Please return each line of the listing below exactly as written.

* _DATA RECORDS_
• • • • • • •

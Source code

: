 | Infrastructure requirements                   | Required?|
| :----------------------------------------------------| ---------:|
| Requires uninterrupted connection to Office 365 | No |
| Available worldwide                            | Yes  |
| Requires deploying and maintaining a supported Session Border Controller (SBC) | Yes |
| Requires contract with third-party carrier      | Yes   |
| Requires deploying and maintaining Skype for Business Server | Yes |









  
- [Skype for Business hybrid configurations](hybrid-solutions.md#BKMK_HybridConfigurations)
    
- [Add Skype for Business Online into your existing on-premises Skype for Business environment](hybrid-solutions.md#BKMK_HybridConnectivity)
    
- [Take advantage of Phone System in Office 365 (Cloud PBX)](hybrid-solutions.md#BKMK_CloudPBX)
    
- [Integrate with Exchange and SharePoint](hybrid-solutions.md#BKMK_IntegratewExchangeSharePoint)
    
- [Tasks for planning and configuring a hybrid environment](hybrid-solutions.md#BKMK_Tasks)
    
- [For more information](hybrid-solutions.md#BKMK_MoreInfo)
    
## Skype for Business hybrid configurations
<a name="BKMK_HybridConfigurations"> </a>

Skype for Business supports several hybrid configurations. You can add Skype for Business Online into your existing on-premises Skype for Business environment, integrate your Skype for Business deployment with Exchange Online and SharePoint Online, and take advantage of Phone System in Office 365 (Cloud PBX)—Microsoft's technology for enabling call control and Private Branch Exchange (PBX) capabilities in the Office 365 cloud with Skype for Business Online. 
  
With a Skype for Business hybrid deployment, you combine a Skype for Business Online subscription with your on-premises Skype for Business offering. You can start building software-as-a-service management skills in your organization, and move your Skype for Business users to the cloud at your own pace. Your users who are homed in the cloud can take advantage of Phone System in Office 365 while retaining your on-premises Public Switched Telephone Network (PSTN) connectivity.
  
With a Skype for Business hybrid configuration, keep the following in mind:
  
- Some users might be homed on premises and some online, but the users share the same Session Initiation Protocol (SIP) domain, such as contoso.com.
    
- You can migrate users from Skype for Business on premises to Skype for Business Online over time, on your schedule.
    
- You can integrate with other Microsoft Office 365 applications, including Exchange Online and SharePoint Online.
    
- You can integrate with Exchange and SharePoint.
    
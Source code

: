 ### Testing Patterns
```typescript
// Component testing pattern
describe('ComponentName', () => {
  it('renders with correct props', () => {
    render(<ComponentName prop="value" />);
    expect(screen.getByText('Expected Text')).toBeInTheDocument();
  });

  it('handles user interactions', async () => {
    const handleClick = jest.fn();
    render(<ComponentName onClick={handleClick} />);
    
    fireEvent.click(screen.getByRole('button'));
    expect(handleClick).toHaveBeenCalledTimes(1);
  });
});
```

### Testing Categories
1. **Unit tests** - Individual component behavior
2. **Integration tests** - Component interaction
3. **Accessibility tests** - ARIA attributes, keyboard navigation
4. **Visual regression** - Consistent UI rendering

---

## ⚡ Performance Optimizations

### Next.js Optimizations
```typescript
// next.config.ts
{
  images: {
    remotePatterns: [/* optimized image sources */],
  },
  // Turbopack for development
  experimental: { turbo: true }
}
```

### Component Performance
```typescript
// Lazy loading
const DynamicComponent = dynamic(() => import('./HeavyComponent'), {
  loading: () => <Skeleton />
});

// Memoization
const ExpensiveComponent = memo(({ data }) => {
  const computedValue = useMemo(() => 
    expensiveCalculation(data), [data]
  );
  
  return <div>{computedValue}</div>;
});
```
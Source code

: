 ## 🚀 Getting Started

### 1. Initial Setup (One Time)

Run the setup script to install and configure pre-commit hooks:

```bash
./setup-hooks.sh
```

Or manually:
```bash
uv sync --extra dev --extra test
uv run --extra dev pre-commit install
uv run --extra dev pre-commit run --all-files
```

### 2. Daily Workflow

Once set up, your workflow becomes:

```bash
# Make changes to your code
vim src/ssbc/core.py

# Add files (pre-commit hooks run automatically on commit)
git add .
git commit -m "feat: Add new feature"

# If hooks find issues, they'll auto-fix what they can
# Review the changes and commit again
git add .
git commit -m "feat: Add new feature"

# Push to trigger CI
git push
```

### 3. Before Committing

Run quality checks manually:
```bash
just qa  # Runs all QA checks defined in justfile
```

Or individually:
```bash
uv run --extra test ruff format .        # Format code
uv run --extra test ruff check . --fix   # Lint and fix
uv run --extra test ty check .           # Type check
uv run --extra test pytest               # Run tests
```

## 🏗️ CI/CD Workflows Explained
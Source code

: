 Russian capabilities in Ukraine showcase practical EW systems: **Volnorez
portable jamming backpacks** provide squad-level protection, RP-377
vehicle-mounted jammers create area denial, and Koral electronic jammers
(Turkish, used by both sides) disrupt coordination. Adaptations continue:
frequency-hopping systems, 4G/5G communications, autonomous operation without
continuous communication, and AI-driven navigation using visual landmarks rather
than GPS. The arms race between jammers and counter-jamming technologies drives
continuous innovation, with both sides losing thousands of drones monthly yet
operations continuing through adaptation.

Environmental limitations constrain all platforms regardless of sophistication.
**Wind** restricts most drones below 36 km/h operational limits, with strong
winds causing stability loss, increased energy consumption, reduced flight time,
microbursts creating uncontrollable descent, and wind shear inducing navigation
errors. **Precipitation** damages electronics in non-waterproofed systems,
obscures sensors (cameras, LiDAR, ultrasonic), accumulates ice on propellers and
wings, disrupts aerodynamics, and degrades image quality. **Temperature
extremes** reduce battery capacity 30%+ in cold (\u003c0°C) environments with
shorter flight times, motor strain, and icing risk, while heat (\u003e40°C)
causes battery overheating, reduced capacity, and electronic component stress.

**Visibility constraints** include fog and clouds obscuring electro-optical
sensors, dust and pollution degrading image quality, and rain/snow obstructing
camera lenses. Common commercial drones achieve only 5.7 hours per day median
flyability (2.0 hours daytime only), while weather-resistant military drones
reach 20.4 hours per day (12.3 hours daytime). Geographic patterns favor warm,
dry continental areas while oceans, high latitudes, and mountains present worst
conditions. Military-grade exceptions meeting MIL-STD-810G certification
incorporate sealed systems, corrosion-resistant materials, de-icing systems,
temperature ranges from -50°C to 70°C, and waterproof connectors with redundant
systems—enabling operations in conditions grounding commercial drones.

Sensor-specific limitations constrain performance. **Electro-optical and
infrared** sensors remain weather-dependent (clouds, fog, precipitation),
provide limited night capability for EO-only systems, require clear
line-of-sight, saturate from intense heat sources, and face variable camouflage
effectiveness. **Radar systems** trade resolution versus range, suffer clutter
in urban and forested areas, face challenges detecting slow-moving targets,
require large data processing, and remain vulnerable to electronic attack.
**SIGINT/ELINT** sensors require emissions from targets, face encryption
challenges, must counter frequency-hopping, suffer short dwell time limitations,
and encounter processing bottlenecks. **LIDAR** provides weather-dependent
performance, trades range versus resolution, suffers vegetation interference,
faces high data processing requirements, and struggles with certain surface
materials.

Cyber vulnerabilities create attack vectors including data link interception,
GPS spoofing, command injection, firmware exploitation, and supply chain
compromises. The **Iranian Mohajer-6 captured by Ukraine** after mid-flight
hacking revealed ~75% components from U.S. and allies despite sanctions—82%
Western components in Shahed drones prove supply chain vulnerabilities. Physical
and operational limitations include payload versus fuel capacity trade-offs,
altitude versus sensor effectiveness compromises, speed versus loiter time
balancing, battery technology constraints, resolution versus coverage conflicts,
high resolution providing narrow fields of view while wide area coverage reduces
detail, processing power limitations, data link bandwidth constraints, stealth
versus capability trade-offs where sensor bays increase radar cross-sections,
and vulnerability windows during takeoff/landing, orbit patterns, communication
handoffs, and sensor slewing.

• • • • • • •

* _ANSWER SECTION_
Source code

: | Infrastructure requirements                   | Required?|
| :----------------------------------------------------| ---------:|
| Requires uninterrupted connection to Office 365 | No |
| Available worldwide                            | Yes  |
| Requires deploying and maintaining a supported Session Border Controller (SBC) | Yes |
| Requires contract with third-party carrier      | Yes   |
| Requires deploying and maintaining Skype for Business Server | Yes |









  
- [Skype for Business hybrid configurations](hybrid-solutions.md#BKMK_HybridConfigurations)
    
- [Add Skype for Business Online into your existing on-premises Skype for Business environment](hybrid-solutions.md#BKMK_HybridConnectivity)
    
- [Take advantage of Phone System in Office 365 (Cloud PBX)](hybrid-solutions.md#BKMK_CloudPBX)
    
- [Integrate with Exchange and SharePoint](hybrid-solutions.md#BKMK_IntegratewExchangeSharePoint)
    
- [Tasks for planning and configuring a hybrid environment](hybrid-solutions.md#BKMK_Tasks)
    
- [For more information](hybrid-solutions.md#BKMK_MoreInfo)
    
## Skype for Business hybrid configurations
<a name="BKMK_HybridConfigurations"> </a>

Skype for Business supports several hybrid configurations. You can add Skype for Business Online into your existing on-premises Skype for Business environment, integrate your Skype for Business deployment with Exchange Online and SharePoint Online, and take advantage of Phone System in Office 365 (Cloud PBX)—Microsoft's technology for enabling call control and Private Branch Exchange (PBX) capabilities in the Office 365 cloud with Skype for Business Online. 
  
With a Skype for Business hybrid deployment, you combine a Skype for Business Online subscription with your on-premises Skype for Business offering. You can start building software-as-a-service management skills in your organization, and move your Skype for Business users to the cloud at your own pace. Your users who are homed in the cloud can take advantage of Phone System in Office 365 while retaining your on-premises Public Switched Telephone Network (PSTN) connectivity.
  
With a Skype for Business hybrid configuration, keep the following in mind:
  
- Some users might be homed on premises and some online, but the users share the same Session Initiation Protocol (SIP) domain, such as contoso.com.
    
- You can migrate users from Skype for Business on premises to Skype for Business Online over time, on your schedule.
    
- You can integrate with other Microsoft Office 365 applications, including Exchange Online and SharePoint Online.
    
- You can integrate with Exchange and SharePoint.
    
Source code

: ### Testing Patterns
```typescript
// Component testing pattern
describe('ComponentName', () => {
  it('renders with correct props', () => {
    render(<ComponentName prop="value" />);
    expect(screen.getByText('Expected Text')).toBeInTheDocument();
  });

  it('handles user interactions', async () => {
    const handleClick = jest.fn();
    render(<ComponentName onClick={handleClick} />);
    
    fireEvent.click(screen.getByRole('button'));
    expect(handleClick).toHaveBeenCalledTimes(1);
  });
});
```

### Testing Categories
1. **Unit tests** - Individual component behavior
2. **Integration tests** - Component interaction
3. **Accessibility tests** - ARIA attributes, keyboard navigation
4. **Visual regression** - Consistent UI rendering

---

## ⚡ Performance Optimizations

### Next.js Optimizations
```typescript
// next.config.ts
{
  images: {
    remotePatterns: [/* optimized image sources */],
  },
  // Turbopack for development
  experimental: { turbo: true }
}
```

### Component Performance
```typescript
// Lazy loading
const DynamicComponent = dynamic(() => import('./HeavyComponent'), {
  loading: () => <Skeleton />
});

// Memoization
const ExpensiveComponent = memo(({ data }) => {
  const computedValue = useMemo(() => 
    expensiveCalculation(data), [data]
  );
  
  return <div>{computedValue}</div>;
});
```
Source code

: ## 🚀 Getting Started

### 1. Initial Setup (One Time)

Run the setup script to install and configure pre-commit hooks:

```bash
./setup-hooks.sh
```

Or manually:
```bash
uv sync --extra dev --extra test
uv run --extra dev pre-commit install
uv run --extra dev pre-commit run --all-files
```

### 2. Daily Workflow

Once set up, your workflow becomes:

```bash
# Make changes to your code
vim src/ssbc/core.py

# Add files (pre-commit hooks run automatically on commit)
git add .
git commit -m "feat: Add new feature"

# If hooks find issues, they'll auto-fix what they can
# Review the changes and commit again
git add .
git commit -m "feat: Add new feature"

# Push to trigger CI
git push
```

### 3. Before Committing

Run quality checks manually:
```bash
just qa  # Runs all QA checks defined in justfile
```

Or individually:
```bash
uv run --extra test ruff format .        # Format code
uv run --extra test ruff check . --fix   # Lint and fix
uv run --extra test ty check .           # Type check
uv run --extra test pytest               # Run tests
```

## 🏗️ CI/CD Workflows Explained
Source code

: Russian capabilities in Ukraine showcase practical EW systems: **Volnorez
portable jamming backpacks** provide squad-level protection, RP-377
vehicle-mounted jammers create area denial, and Koral electronic jammers
(Turkish, used by both sides) disrupt coordination. Adaptations continue:
frequency-hopping systems, 4G/5G communications, autonomous operation without
continuous communication, and AI-driven navigation using visual landmarks rather
than GPS. The arms race between jammers and counter-jamming technologies drives
continuous innovation, with both sides losing thousands of drones monthly yet
operations continuing through adaptation.

Environmental limitations constrain all platforms regardless of sophistication.
**Wind** restricts most drones below 36 km/h operational limits, with strong
winds causing stability loss, increased energy consumption, reduced flight time,
microbursts creating uncontrollable descent, and wind shear inducing navigation
errors. **Precipitation** damages electronics in non-waterproofed systems,
obscures sensors (cameras, LiDAR, ultrasonic), accumulates ice on propellers and
wings, disrupts aerodynamics, and degrades image quality. **Temperature
extremes** reduce battery capacity 30%+ in cold (\u003c0°C) environments with
shorter flight times, motor strain, and icing risk, while heat (\u003e40°C)
causes battery overheating, reduced capacity, and electronic component stress.

**Visibility constraints** include fog and clouds obscuring electro-optical
sensors, dust and pollution degrading image quality, and rain/snow obstructing
camera lenses. Common commercial drones achieve only 5.7 hours per day median
flyability (2.0 hours daytime only), while weather-resistant military drones
reach 20.4 hours per day (12.3 hours daytime). Geographic patterns favor warm,
dry continental areas while oceans, high latitudes, and mountains present worst
conditions. Military-grade exceptions meeting MIL-STD-810G certification
incorporate sealed systems, corrosion-resistant materials, de-icing systems,
temperature ranges from -50°C to 70°C, and waterproof connectors with redundant
systems—enabling operations in conditions grounding commercial drones.

Sensor-specific limitations constrain performance. **Electro-optical and
infrared** sensors remain weather-dependent (clouds, fog, precipitation),
provide limited night capability for EO-only systems, require clear
line-of-sight, saturate from intense heat sources, and face variable camouflage
effectiveness. **Radar systems** trade resolution versus range, suffer clutter
in urban and forested areas, face challenges detecting slow-moving targets,
require large data processing, and remain vulnerable to electronic attack.
**SIGINT/ELINT** sensors require emissions from targets, face encryption
challenges, must counter frequency-hopping, suffer short dwell time limitations,
and encounter processing bottlenecks. **LIDAR** provides weather-dependent
performance, trades range versus resolution, suffers vegetation interference,
faces high data processing requirements, and struggles with certain surface
materials.

Cyber vulnerabilities create attack vectors including data link interception,
GPS spoofing, command injection, firmware exploitation, and supply chain
compromises. The **Iranian Mohajer-6 captured by Ukraine** after mid-flight
hacking revealed ~75% components from U.S. and allies despite sanctions—82%
Western components in Shahed drones prove supply chain vulnerabilities. Physical
and operational limitations include payload versus fuel capacity trade-offs,
altitude versus sensor effectiveness compromises, speed versus loiter time
balancing, battery technology constraints, resolution versus coverage conflicts,
high resolution providing narrow fields of view while wide area coverage reduces
detail, processing power limitations, data link bandwidth constraints, stealth
versus capability trade-offs where sensor bays increase radar cross-sections,
and vulnerability windows during takeoff/landing, orbit patterns, communication
handoffs, and sensor slewing.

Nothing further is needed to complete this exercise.